NEW DELHI, NOV 27: Three months after K R Narayanan gave his approval to a Karnataka Government Bill to take over Mysore palace, the Presidential assent was today finally communicated by the Union Home Ministry to the State Government.Intense lobbying by the scion of the erstwhile royal family of Mysore, Srikantadatta Wodeyar, with some help from Urban Development Minister Ram Jethmalani, as reported in The Indian Express, had succeeded in scuttling the Bill, which the President cleared on August 28.
Apparently aware of State Chief Minister J H Patel's meeting with the President this evening, the Home Ministry decided not to delay things any further. Narayanan is said to have told Patel today that he had given his assent to the Bill around the time the Dasera festivities were to begin in the palace.
The State Government had been exchanging a spate of letters with the Centre complaining that Jethmalani had been coming in the way of the clearance of the Bill, a charge which the Ministersubsequently denied. It had also charged that the delaying tactics of the Centre was an affront to the Constitution and went against the federal character of the country's polity.
Jethmalani had dashed off a note to the Home Ministry saying that the Mysore Palace (Acquisition and Transfer) Bill, 1998 had to be carefully examined as prima facie it suffered from legal infirmities. This, despite the Bill being cleared by the Attorney General as well as the Law Ministry, besides other Ministries concerned.
Jethmalani's intervention had prompted the Home Ministry to withhold assent, even as a jittery State Government was seething with rage. The Karnataka Government was anxious as a contempt case filed against it by Wodeyar in the High Court is due for hearing on December 3. Sources in the State Government alleged that the Centre was deliberately withholding assent to ensure that the Court directed it to hand over the palace to Wodeyar.
The palace has been in the possession of the State Government from 1976when the late Maharaja, Jayachamarajendra Wodeyar, proposed that a trust be formed to take care of the property. In 1985, his son Srikantadatta wrote to the Government asking it to return the property to him, but the State refused. He then filed a writ petition in the HC saying that the Government had no powers to take over the palace.
In 1997, the HC upheld Wodeyar's plea, ruling that the Government could not take over the palace through an executive order but only through a proper legislation. Striking down the order, it directed the Government to hand over the palace to Wodeyar in 30 days. The Government then moved the Supreme Court, which granted a stay but subsequently vacated it.
It was after this that the State passed a legislation, which was sent to the Centre for the President's concurrence. The State could still be hauled up for contempt for not handing over the palace to Wodeyar during the interregnum between the dismissal of its plea by the SC and the Presidential assent for the Bill.
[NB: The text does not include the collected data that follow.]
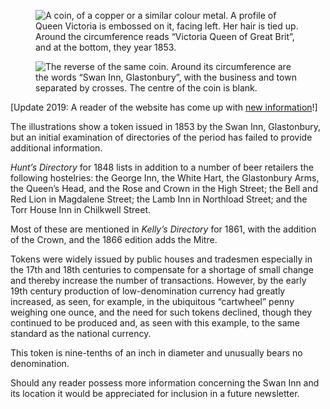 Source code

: <div class="multipic">
<figure>
<img src="../Swantoken_a.jpg" alt="A coin, of a copper or a similar colour metal. A profile of Queen Victoria is embossed on it, facing left. Her hair is tied up. Around the circumference reads “Victoria Queen of Great Brit”, and at the bottom, they year 1853.">
</figure>

<figure>
<img src="../Swantoken_b.jpg" alt="The reverse of the same coin. Around its circumference are the words “Swan Inn, Glastonbury”, with the business and town separated by crosses. The centre of the coin is blank.">
</figure>
</div>

<aside class="ednote">

[Update 2019: A reader of the website has come up with [new
information](/newsletter/articles/153/SwanInn)!]

</aside>

The illustrations show a token issued in 1853 by the Swan Inn,
Glastonbury, but an initial examination of directories of the period has
failed to provide additional information.

*Hunt’s Directory* for 1848 lists in addition to a number of beer
retailers the following hostelries: the George Inn, the White Hart, the
Glastonbury Arms, the Queen’s Head, and the Rose and Crown in the High
Street; the Bell and Red Lion in Magdalene Street; the Lamb Inn in
Northload Street; and the Torr House Inn in Chilkwell Street.

Most of these are mentioned in *Kelly’s Directory* for 1861, with the
addition of the Crown, and the 1866 edition adds the Mitre.

Tokens were widely issued by public houses and tradesmen especially
in the 17th and 18th centuries to compensate for a shortage of small
change and thereby increase the number of transactions. However, by the
early 19th century production of low-denomination currency had greatly
increased, as seen, for example, in the ubiquitous “cartwheel” penny
weighing one ounce, and the need for such tokens declined, though they
continued to be produced and, as seen with this example, to the same
standard as the national currency.

This token is nine-tenths of an inch in diameter and unusually bears
no denomination.

Should any reader possess more information concerning the Swan Inn
and its location it would be appreciated for inclusion in a future
newsletter.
This,according to State Government sources, could be circumvented by promulgating an ordinance giving retrospective effect to the Bill for the takeover of the palace.
Patel told the President in a letter today that ``if possession of the palace is handed over now, as a result of these contempt proceedings, it would be difficult to prevent transactions, both in valuable movables and immovables properties attached to the palace and it would defeat the very object of the legislation.'' He requested the President to direct the Home Ministry to convey assent to the Bill without further delay.